#### Exercise
Exactly the lines from the beginning of the records to the line with "An instance of a Challenge has", both ends included, are to be given again, and pictures are to be left out.

(Saved entries)
┄┄┄┄┄┄┄┄┄┄

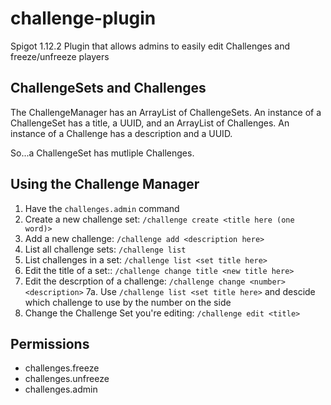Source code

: # challenge-plugin
Spigot 1.12.2 Plugin that allows admins to easily edit Challenges and freeze/unfreeze players


## ChallengeSets and Challenges
The ChallengeManager has an ArrayList of ChallengeSets.
An instance of a ChallengeSet has a title, a UUID, and an ArrayList of Challenges.
An instance of a Challenge has a description and a UUID.

So...a ChallengeSet has mutliple Challenges.

## Using the Challenge Manager
1. Have the `challenges.admin` command
2. Create a new challenge set: `/challenge create <title here (one word)>`
3. Add a new challenge: `/challenge add <description here>`
4. List all challenge sets: `/challenge list`
5. List challenges in a set: `/challenge list <set title here>`
6. Edit the title of a set:: `/challenge change title <new title here>`
7. Edit the descrption of a challenge: `/challenge change <number> <description>`
7a. Use `/challenge list <set title here>` and descide which challenge to use by the number on the side
8. Change the Challenge Set you're editing: `/challenge edit <title>`


## Permissions
* challenges.freeze
* challenges.unfreeze
* challenges.admin
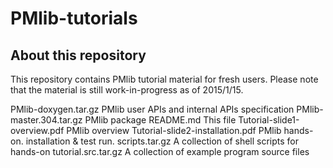 PMlib-tutorials
=============
About this repository
--------------------
This repository contains PMlib tutorial material for fresh users.
Please note that the material is still work-in-progress as of 2015/1/15.

PMlib-doxygen.tar.gz 		PMlib user APIs and internal APIs specification
PMlib-master.304.tar.gz 	PMlib package
README.md 			This file
Tutorial-slide1-overview.pdf	PMlib overview
Tutorial-slide2-installation.pdf 	PMlib hands-on. installation & test run.
scripts.tar.gz			A collection of shell scripts for hands-on
tutorial.src.tar.gz		A collection of example program source files


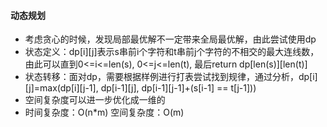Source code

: #### 动态规划
* 考虑贪心的时候，发现局部最优解不一定带来全局最优解，由此尝试使用dp
* 状态定义：dp\[i][j]表示s串前i个字符和t串前j个字符的不相交的最大连线数，由此可以直到0<=i<=len(s), 0<=j<=len(t), 最后return dp\[len(s)][len(t)]
* 状态转移：面对dp，需要根据样例进行打表尝试找到规律，通过分析，dp\[i][j]=max(dp\[i][j-1], dp\[i-1][j], dp\[i-1][j-1]+(s[i-1] == t[j-1]))
* 空间复杂度可以进一步优化成一维的
* 时间复杂度：O(n\*m) 空间复杂度：O(m)
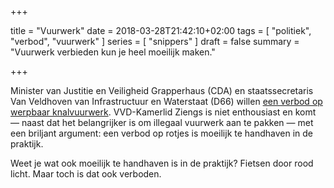 +++

title = "Vuurwerk"
date = 2018-03-28T21:42:10+02:00 
tags = [ "politiek", "verbod", "vuurwerk" ] 
series = [ "snippers" ] 
draft = false
summary = "Vuurwerk verbieden kun je heel moeilijk maken."

+++

Minister van Justitie en Veiligheid Grapperhaus (CDA) en staatssecretaris Van Veldhoven van Infrastructuur en Waterstaat (D66) willen [een verbod op werpbaar knalvuurwerk](https://nos.nl/artikel/2224639-kabinet-wil-verbod-op-rotjes-vvd-ziet-er-niets-in.html). VVD-Kamerlid Ziengs is niet enthousiast en komt — naast dat het belangrijker is om illegaal vuurwerk aan te pakken — met een briljant argument: een verbod op rotjes is moeilijk te handhaven in de praktijk.

Weet je wat ook moeilijk te handhaven is in de praktijk? Fietsen door rood licht. Maar toch is dat ook verboden. 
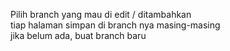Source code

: Pilih branch yang mau di edit / ditambahkan	<br>
tiap halaman simpan di branch nya masing-masing	<br>
jika belum ada, buat branch baru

┄┄┄┄┄┄┄┄┄┄

#### Worked solution
Source code

: # challenge-plugin
Spigot 1.12.2 Plugin that allows admins to easily edit Challenges and freeze/unfreeze players


## ChallengeSets and Challenges
The ChallengeManager has an ArrayList of ChallengeSets.
An instance of a ChallengeSet has a title, a UUID, and an ArrayList of Challenges.
An instance of a Challenge has a description and a UUID.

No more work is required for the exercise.